Monday, July 26, 2010

"I apologize to you if I don't seem real eager to jump into a forced awkward intimate situation that people like to call dating."

I may have mentioned before that I can be socially awkward at times. (Maybe not, 'cause I can't find a post to link you to. . .) Anyway, it's true. Get me in a social situation with people I don't know very well and I say some of the stupidest things. (One time, I was talking on the phone and used "yee haw!" as an emphatic expression of excitement. True story.)

But what happened that night eclipsed awkwardness and went the way of a circus act.

I had told the hub “no get togethers” this past weekend. After all, I was still sick and we had a mad stack of schoolwork to tackle. But, as caged animals are wont to do, when we broke free of homework around 7 on Sunday night, he raced headlong toward his newfound freedom, called up his BFF and made some lame excuse about baking cookies and would they come over? Surely, a lapse of reason that can easily be blamed on a growly belly that hadn’t seen a meal since the mac-n-cheese lunch thrown at it hours before? (Still – wanting to dish with a best friend while baking cookies? Man Card = Revoked.)

It was 7:30 when our friends arrived, T minus 45 until I needed to be bathing a baby, and my mind was racing with all the other things that need to be done to prepare for the work week. What I really wanted to do was eat dinner, sit on the couch with M and watch something dumb on TV. In other words, it was way too late for having people over on a Sunday, especially last minute (I don’t do last minute!), but these are friends I can wear my nightgown or pajamas in front of and who really don’t care if my house is a mess or if I’m doing laundry on a Sunday night, so I figured “why not?”. Despite feeling weary and not-quite-myself, I gave an earnest effort to supporting my hubs’ cookie-making endeavors by finding a recipe we had the ingredients for, walking him through the recipe, checking his dough, and trying to make some frosting to complement them.

Then, before I knew it, a three-ring circus erupted inside my kitchen and I was the center ring. My “frosting” needed to set, so just as the cookies came hot out of the oven, I stuck a bowl of frosting in the freezer. The door wouldn’t shut, so I forced it. Then, scared of what I might have just done, I opened it to peek. Yup. Sure enough! There was chocolatey goo dripping all over my freezer! All over my frozen dinners from the pregnant era! All over my frozen milk!!

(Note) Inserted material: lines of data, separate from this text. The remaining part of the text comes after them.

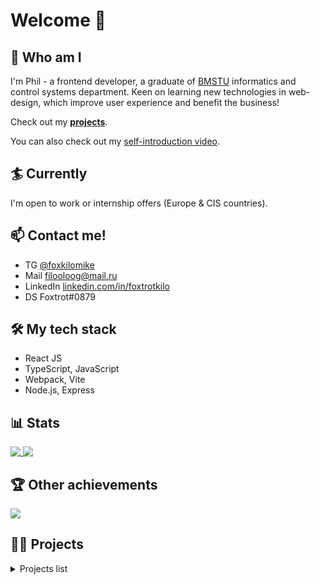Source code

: # Welcome 👋

## :bow: Who am I
I'm Phil - a frontend developer, a graduate of [BMSTU](https://www.bmstu.ru/) informatics and control systems department. Keen on learning new technologies in web-design, which improve user experience and benefit the business!

Check out my **[projects](#trophy-other-achievements)**.

You can also check out my [self-introduction video](https://www.youtube.com/watch?v=mdsK340TMpw).

## :surfer: Currently
I'm open to work or internship offers (Europe & CIS countries).

## :mailbox: Contact me!
- TG [@foxkilomike](https://t.me/foxkilomike)
- Mail <a href="mailto:filooloog@mail.ru">filooloog@mail.ru</a>
- LinkedIn [linkedin.com/in/foxtrotkilo](https://www.linkedin.com/in/foxtrotkilo)
- DS Foxtrot#0879

## 🛠 My tech stack
- React JS
- TypeScript, JavaScript
- Webpack, Vite
- Node.js, Express

## :bar_chart: Stats

<a href="https://github.com/anuraghazra/github-readme-stats">
  <img align="top" src="https://github-readme-stats-yca3.vercel.app/api?username=foxtrotkilomike&show_icons=true&hide_rank=true&hide=stars&count_private=true&theme=flag-india&bg_color=00000000" />
</a>
<a href="https://github.com/anuraghazra/github-readme-stats">
  <img align="top" src="https://github-readme-stats-yca3.vercel.app/api/top-langs/?username=foxtrotkilomike&layout=compact&theme=flag-india&bg_color=00000000" />
</a>

## :trophy: Other achievements
<a href="https://www.codewars.com/users/foxtrotkilomike">
  <img src="https://www.codewars.com/users/foxtrotkilomike/badges/small">
</a>

## 👨‍💻 Projects

<details>
<summary>Projects list</summary>

1. **Project Management App**

	An app that helps a team or a group of developers track their projects and achieve their goals.
	
	_Features_: own backend (Node.js, MongoDB), user registration & authorization with validation & error handling, boards, columns & tasks creation, editing and deletion, columns & tasks drag-and-drop, editing user profile, user-friendly notifications, adaptive design. 
	- [Repo](https://github.com/foxtrotkilomike/project-management-app)
	- [Deploy](https://dashing-phoenix-851f28.netlify.app/)
	- Preview:
	<br>
	<img width="571" alt="image" src="https://user-images.githubusercontent.com/83244224/206625049-5e03731f-3fa1-431a-8d0b-726ea0e61f8d.png">
	
2. **RS Recipes**

	A clone of a popular recipes portal 'Allrecipes.com'.
	
	_Features_: custom backend + API (Node.js), user registration & authorization with validation & error handling, filtering and sorting of recipes and cooking articles, user profile with saved recipes and shopping list, adaptive design. 
	- [Repo](https://github.com/foxtrotkilomike/rs-clone)
	- [Deploy](https://kravchuk-st.github.io/rs-clone/)
	- Preview:
	<br>
	<img width="571" alt="image" src="https://user-images.githubusercontent.com/83244224/192473087-ac1f2b8d-ad03-4ba9-983e-5a9bc1ca121e.png">

3. **Virtual keyboard**

	A virtual keyboard, which represents physical keys pressing and can be used to type via UI.
	
	_Features_: keys highlighting on press, text navigation, layout changes on language change and on special keys press (CapsLock, Shift...), responsive design.
	- [Repo](https://github.com/foxtrotkilomike/virtual-keyboard)
	- [Deploy](https://foxtrotkilomike.github.io/virtual-keyboard/)
	- Preview:
	<br>
	<img width="571" alt="image" src="https://user-images.githubusercontent.com/83244224/167428508-0fdb6745-9cdd-4775-87d6-5e1a1d4e914c.png">
	
4. **Pet shelter**

	Two-page site of pet shelter, made using Figma layout.
	
	_Features_: burger menu, custom slider, pagination, adaptive design, interactive elements with hover effects, smooth scroll.
	- [Repo](https://github.com/foxtrotkilomike/Pet-haven)
	- [Deploy](https://rolling-scopes-school.github.io/foxtrotkilomike-JSFE2022Q1/shelter/)
	- Preview:
	<br>
	<img width="571" alt="image" src="https://user-images.githubusercontent.com/83244224/162710591-db2fca97-da24-4ebe-b1e7-4c6b68993e12.png">
	
5. **Cars asynchronous race game**

	A task for practicing with asynchronous queries for cars race and detecting winners.
	
	_Features_: starting/stopping cars race for all cars on current page (implemented via `fetch` requests), starting/stopping particular car, car stops if HTTP 500 status code returned, winners page which gets updated via HTTP query.
	- [Deploy](https://rolling-scopes-school.github.io/foxtrotkilomike-JSFE2022Q1/async-race/)
		
		**Note**: to be able to watch working version ones need to start up a local server with cars data.
	- Preview:
	<br>
	<img width="571" alt="image" src="https://user-images.githubusercontent.com/83244224/184881481-89593f9b-1d40-45a4-ba07-0116957b21b4.png">
	
6. **Online keyboard store**

	An online store page with filtering, sorting and search for keyboards.
	
	_Features_: goods filtering by multiple criteria, goods sorting and search, dynamic cards generation, add to cart, adaptive design.
	- [Deploy](https://rolling-scopes-school.github.io/foxtrotkilomike-JSFE2022Q1/online-store/)
	- Preview:
	<br>
	<img width="571" alt="image" src="https://user-images.githubusercontent.com/83244224/179624000-93d8095e-dcec-46f1-98ce-e385766fbc73.png">
	
7. **JS mini projects**

	4 mini-projects using JavaScript, which includes:
	1. A photographer landing page
	2. An audio player page (learning media usage in browser)
	3. An image gallery page (learning to work with API's)
	4. A browser game (a runner wrote with JavaScript)
	<br>

	- [Repo](https://github.com/foxtrotkilomike/JS-mini-projects)
	- Deploy - _see repo [README](https://github.com/foxtrotkilomike/JS-mini-projects#readme)_
	- Preview:
	<br>
	<img width="571" alt="image" src="https://user-images.githubusercontent.com/83244224/192508435-06db58de-fa6d-41c4-9f48-5b4187be63b3.png">
	
<br>
More projects could be found in my github respositories section - https://github.com/foxtrotkilomike?tab=repositories

</details>

<!--
**foxtrotkilomike/foxtrotkilomike** is a ✨ _special_ ✨ repository because its `README.md` (this file) appears on your GitHub profile.

Here are some ideas to get you started:

- 🔭 I’m currently working on ...
- 🌱 I’m currently learning ...
- 👯 I’m looking to collaborate on ...
- 🤔 I’m looking for help with ...
- 💬 Ask me about ...
- 📫 How to reach me: ...
- 😄 Pronouns: ...
- ⚡ Fun fact: ...
-->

I looked M square in the face and lip synched the F word. Within viewing distance of our company. Then I kicked the baby’s walker out of my way (with him in it) and reached for a dish rag. Did I mention the prime ingredient of this frosting was sweetened condensed milk? ‘Cause it was. Do you know how hard it is to wipe up sweetened condensed milk that is starting to cool and freeze? Do you now understand (even a little) why I dropped a silent F bomb (which, by the way, is not that cathartic. Like at all.)?

. . . to be continued . . .

[Title quote is from"Wedding Crashers"]

2 comments:

Jen said...

oooooh i can't wait for the next section of this story!!

Danielle said...

OMHeck! You do laundry on Sundays? jk. Reminds me of when my aunt said she was worried about her neighbors seeing the steam from the dryer vent when she did laundry on Sunday. LOL!

I, too, can't wait for the rest of the story.

P.S. I'm totally socially awkward too.